- _What is required_
Please give nothing except the number of lines in the records below that include the word "arguments".

-- Opening Marker --

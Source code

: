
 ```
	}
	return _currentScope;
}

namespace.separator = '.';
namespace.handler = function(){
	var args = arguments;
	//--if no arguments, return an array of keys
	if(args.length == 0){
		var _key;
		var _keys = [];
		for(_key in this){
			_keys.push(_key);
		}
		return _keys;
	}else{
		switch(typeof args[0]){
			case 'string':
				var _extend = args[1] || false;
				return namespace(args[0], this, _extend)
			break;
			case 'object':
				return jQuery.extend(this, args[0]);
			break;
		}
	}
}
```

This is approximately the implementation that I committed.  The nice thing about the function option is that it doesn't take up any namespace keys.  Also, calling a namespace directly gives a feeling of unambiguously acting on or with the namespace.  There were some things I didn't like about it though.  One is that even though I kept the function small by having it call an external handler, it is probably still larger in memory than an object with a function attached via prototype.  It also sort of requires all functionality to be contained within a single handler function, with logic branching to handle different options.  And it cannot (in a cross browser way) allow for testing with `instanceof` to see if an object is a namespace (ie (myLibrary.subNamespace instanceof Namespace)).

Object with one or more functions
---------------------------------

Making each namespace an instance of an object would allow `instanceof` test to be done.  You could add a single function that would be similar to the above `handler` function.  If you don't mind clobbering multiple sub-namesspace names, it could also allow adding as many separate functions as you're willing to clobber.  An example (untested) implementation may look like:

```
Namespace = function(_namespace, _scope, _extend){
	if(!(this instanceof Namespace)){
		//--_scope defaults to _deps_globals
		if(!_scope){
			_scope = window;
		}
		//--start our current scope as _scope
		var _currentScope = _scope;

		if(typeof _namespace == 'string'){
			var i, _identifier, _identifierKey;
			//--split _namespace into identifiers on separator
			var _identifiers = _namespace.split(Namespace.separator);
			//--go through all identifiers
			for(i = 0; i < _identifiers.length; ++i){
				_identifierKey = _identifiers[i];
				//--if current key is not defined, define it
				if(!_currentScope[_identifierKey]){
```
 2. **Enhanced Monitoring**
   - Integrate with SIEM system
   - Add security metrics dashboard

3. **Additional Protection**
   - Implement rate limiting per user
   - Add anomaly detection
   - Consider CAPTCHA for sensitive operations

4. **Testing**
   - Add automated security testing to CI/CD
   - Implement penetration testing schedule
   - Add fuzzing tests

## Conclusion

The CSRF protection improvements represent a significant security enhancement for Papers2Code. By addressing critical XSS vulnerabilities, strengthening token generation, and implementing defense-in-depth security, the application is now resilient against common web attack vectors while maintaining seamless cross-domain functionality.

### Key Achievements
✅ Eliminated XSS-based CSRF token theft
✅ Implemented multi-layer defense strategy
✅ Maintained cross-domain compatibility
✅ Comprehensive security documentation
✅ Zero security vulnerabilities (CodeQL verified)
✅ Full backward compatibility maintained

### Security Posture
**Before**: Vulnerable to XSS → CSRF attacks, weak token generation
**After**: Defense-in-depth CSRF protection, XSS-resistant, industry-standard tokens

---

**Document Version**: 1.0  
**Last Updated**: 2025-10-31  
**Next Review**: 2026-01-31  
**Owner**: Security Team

-- Closing Marker --

- _Result below_
2